FOR IMMEDIATE RELEASE


Media Contact

Beth Sorensen
Office of Communications
503/777-7574
beth.sorensen@reed.edu


Ken Aptekar's "A Personal Public" opens August 20 at Reed College's Douglas F. Cooley Memorial Art Gallery

PORTLAND, OR (August 2O, 2004) - A Personal Public, the newest mixed media and video installation by artist Ken Aptekar, will be on view at Reed College's Douglas F. Cooley Memorial Art Gallery from August 20 through November 18, 2004. The exhibition is free and open to the public.

Artist Talk and Opening reception : On Monday, September 27 , Ken Aptekar will give an artist talk on his work at 7 p.m. in Reed's psychology auditorium (room 105), followed by a question and answer session. A reception will follow at 8 p.m. in front of the Cooley Art Gallery entrance.

The exhibition is curated by Stephanie Snyder, director of the Douglas F. Cooley Memorial Art Gallery.

Ken Aptekar's most recent body of work examines the personal and artistic exploits of Mme de Pompadour (1721-64): Louis XV's mistress, and one of the most prodigious and influential artistic patrons of 18th century Europe. Drawing upon the rich art and history of 18th century France, Aptekar's sensuous, narrative oil paintings consist of faithfully repainted passages from historical portraits of Mme de Pompadour--primarily by François Boucher (1703-70)--that are bolted under thick glass.

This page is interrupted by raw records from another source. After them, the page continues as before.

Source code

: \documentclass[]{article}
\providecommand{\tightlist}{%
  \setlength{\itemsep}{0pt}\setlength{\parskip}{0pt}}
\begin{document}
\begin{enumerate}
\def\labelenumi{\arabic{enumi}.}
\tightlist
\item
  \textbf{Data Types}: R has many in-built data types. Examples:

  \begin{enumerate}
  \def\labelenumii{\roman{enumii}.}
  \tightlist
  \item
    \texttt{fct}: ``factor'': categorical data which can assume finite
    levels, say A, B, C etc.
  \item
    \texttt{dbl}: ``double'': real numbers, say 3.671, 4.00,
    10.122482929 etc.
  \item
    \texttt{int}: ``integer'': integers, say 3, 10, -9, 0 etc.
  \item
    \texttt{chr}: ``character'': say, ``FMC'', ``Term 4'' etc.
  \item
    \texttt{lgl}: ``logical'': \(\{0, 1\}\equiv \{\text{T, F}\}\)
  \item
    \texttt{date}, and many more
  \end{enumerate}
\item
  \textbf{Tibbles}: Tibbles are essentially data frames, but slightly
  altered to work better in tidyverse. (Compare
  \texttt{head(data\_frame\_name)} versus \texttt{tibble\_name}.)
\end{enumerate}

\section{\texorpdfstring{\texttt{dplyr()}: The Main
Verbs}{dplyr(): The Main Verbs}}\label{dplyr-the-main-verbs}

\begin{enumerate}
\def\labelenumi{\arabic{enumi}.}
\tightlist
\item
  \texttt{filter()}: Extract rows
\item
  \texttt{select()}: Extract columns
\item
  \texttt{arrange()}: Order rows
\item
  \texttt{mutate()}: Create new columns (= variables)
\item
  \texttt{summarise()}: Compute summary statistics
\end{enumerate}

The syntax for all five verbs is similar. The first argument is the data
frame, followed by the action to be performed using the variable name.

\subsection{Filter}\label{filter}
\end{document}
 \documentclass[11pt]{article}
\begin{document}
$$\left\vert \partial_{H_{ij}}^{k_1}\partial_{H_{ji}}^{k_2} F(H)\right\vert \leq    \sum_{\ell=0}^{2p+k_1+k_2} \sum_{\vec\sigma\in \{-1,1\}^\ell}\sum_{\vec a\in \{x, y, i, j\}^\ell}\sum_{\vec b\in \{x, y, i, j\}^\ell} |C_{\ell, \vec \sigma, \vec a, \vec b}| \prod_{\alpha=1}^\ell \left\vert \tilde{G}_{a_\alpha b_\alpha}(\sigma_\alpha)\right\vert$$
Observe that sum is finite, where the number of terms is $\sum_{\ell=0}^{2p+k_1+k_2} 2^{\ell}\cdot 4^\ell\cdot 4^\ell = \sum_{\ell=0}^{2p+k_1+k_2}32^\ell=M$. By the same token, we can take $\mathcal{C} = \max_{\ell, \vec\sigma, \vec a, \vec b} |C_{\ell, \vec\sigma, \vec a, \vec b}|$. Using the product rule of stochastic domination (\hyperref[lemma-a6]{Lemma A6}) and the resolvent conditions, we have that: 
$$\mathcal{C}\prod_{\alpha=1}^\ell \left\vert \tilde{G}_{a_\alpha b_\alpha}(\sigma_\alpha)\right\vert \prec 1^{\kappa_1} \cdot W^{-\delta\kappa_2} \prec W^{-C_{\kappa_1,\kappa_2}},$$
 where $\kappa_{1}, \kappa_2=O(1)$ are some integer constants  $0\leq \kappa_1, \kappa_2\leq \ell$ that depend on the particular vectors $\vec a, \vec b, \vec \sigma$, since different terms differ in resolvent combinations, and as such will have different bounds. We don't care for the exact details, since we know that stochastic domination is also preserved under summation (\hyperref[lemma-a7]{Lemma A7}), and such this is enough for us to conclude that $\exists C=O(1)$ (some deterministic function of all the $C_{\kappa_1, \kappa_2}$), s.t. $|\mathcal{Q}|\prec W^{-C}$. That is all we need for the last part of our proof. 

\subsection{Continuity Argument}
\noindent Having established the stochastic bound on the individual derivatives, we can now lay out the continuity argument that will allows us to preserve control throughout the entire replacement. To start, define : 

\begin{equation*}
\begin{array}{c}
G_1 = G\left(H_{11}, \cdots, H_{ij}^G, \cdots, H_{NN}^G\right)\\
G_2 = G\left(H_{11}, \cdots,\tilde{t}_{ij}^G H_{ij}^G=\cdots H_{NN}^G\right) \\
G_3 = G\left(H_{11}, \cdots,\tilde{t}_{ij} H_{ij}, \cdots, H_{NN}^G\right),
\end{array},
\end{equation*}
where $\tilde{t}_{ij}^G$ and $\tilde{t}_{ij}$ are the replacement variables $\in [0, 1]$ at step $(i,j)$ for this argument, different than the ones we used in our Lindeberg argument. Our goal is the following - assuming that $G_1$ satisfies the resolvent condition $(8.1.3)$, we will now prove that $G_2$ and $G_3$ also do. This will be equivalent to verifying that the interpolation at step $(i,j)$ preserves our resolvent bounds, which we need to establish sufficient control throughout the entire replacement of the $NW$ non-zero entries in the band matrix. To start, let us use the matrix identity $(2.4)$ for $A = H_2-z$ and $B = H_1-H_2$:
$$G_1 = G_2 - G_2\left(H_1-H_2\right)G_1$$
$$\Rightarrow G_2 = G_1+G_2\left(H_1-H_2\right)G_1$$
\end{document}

Each sheet of glass is etched with a story or textual fragment that interacts with the painting's imagery--and the viewer--in enigmatic and temporally discontinuous ways. As described by art historian Mieke Bal, "[Aptekar's] performance asked of the viewer/reader is time-consuming, slowed-down by the work's commitment to promote caring, loving and reciprocal attention , promoted by the various elements that slow it down--from glaring glass to the enticing text, from the verbal, visual and verbal/visual puns to the ambiguities of tense and tone." (p. 93, Mieke Bal, "Sticky Images," in Time and the Image , Carolyn Baily Gill, ed. Manchester: Manchester University Press, 2000)

Aptekar delves into Mme de Pompadour's rise to prominence in the court of Louis XV, reflecting upon her common origins, her relationship with Louis, her insecurities, her passion for art, and the vicious personal and political attacks that were a constant during her public years. In Aptekar's intimate exploration, he also positions personal and familial narratives among Pompadour's likenesses, ruminating, for example, on the difficulties his Jewish Grandmother faced in evading an arranged marriage and fleeing Russia for America--a juxtaposed narrative of social mobility and the reinvention of the self. The crystalline story of Aptekar's Grandmother--who became an accomplished seamstress--veils a full-body portrait of Mme de Pompadour wearing a gown as embellished and as rosy as a wedding cake. The words cast their shadow-selves back onto the painting, and the bright glass reflects and captures the light and movement of the space.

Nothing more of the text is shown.